Iran's options for responding to the targeting of its consulate in Damascus

08 April 2024

On the evening of Monday, April 1, Israeli F-35 aircraft conducted an air strike on the Iranian consulate and the home of the Iranian ambassador in Damascus, as reported by Iranian media. The attack resulted in the destruction of the embassy building and the ambassador's residence, causing the death of everyone inside. It is estimated that 11 people were killed, including eight Iranians, two Syrians, and one Lebanese, all of whom were military personnel. Several others were injured. 

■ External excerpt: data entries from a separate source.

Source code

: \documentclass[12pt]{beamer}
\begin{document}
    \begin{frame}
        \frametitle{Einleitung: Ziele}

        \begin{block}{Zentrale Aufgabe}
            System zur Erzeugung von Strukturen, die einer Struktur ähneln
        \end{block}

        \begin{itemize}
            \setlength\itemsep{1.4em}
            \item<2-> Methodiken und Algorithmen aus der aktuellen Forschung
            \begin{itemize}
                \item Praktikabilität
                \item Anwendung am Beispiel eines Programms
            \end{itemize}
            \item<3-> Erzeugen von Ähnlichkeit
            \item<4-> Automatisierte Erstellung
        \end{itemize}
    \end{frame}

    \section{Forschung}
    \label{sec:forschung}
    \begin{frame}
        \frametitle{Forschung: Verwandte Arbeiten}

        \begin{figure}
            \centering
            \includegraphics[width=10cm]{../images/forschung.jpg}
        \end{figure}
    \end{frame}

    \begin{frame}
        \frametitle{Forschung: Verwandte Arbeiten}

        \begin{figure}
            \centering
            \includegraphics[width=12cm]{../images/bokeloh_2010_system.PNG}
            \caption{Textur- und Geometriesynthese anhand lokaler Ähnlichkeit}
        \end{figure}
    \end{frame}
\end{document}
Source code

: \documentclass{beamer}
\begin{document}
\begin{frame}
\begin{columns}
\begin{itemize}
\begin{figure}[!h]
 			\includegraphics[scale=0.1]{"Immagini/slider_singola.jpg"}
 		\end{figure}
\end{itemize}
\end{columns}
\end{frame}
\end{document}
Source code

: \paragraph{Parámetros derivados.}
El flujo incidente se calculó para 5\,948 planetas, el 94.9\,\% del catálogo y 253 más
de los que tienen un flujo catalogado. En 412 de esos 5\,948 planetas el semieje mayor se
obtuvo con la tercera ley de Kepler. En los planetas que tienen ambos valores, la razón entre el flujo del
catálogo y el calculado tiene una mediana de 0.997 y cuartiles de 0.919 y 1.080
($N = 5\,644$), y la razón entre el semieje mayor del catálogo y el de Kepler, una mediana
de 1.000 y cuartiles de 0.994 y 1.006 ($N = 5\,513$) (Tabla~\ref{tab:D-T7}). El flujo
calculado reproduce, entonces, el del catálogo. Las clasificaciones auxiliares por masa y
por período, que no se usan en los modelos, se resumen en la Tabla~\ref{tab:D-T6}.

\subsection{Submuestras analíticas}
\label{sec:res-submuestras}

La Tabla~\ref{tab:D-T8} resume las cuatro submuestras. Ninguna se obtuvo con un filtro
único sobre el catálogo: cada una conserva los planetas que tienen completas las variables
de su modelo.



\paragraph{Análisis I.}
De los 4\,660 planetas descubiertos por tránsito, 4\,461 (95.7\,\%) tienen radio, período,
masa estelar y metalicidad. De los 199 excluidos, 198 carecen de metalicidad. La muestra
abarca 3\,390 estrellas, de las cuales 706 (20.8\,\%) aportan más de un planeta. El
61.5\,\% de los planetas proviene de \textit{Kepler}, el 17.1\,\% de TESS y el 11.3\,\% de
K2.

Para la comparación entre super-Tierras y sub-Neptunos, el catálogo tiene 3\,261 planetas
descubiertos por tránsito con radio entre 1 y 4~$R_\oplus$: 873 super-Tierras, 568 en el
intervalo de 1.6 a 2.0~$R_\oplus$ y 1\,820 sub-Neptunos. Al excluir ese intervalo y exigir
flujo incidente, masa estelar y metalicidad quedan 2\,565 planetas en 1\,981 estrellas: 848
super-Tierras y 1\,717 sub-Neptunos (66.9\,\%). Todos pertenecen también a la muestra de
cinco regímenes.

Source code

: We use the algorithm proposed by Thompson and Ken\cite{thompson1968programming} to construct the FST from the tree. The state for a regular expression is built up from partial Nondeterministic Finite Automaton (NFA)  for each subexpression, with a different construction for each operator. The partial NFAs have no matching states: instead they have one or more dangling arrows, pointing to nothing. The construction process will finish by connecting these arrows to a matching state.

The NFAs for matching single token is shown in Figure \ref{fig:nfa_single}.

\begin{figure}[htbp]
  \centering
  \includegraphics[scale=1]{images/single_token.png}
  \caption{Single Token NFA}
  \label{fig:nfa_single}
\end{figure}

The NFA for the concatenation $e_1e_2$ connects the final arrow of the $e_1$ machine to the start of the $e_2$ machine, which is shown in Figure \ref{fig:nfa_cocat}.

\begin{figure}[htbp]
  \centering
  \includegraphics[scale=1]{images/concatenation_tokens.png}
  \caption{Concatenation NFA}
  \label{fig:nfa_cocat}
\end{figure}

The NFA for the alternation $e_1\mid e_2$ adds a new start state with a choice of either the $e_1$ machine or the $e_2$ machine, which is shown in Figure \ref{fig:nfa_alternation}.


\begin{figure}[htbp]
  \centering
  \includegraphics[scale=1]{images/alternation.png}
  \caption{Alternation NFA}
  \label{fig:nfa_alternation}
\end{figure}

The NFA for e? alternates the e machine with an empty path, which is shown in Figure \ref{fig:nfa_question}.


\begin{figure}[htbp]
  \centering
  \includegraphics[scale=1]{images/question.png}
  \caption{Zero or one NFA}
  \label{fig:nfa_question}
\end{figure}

In response to this incident, the Iranian Revolutionary Guard issued a statement confirming the deaths of two of its commanders, Mohammad Reza Zahedi and Mohammad Hadi Haji Rahimi, along with five accompanying officers. According to the New York Times, the strike targeted a covert meeting between Iranian intelligence officers and leaders of the Palestinian Jihad movement. The operation took place after the departure of the Iranian consul. When asked about the attack, an Israeli army spokesperson stated, "we do not comment on reports in foreign media," which aligns with Israel's typical policy of not acknowledging its involvement in attacks carried out in Syria.

Significance of Attack

The recent targeting of the Iranian consulate offices in Damascus carries significant implications, particularly in the following areas:

1- Unprecedented nature: 

This incident marks the first time that Israel has been accused of attacking an Iranian diplomatic building in the history of the conflict between the two nations. Such an attack has the potential to escalate tensions on both sides. It is worth noting that Israel has previously limited its strikes to specific military or strategic targets, whether inside Syria or within Iran. While the victims of this recent incident were Iranian Revolutionary Guard officers, it is important to acknowledge that the strike was directed at a diplomatic headquarters. It is unusual for political assassinations to occur in targets' homes or cars, as has happened in similar circumstances before. In this case, Israel seems to have intended to convey two messages to Iran through the attack. Firstly, it aims to confirm that its pursuit of military objectives in Syria will not spare even diplomatic headquarters. Secondly, it seeks to embarrass Tehran by targeting its consulate in Damascus. This is based on Tel Aviv's belief that Tehran will not engage in direct confrontation, which has been Iran's strategy since the start of the Gaza war on October 7, 2023.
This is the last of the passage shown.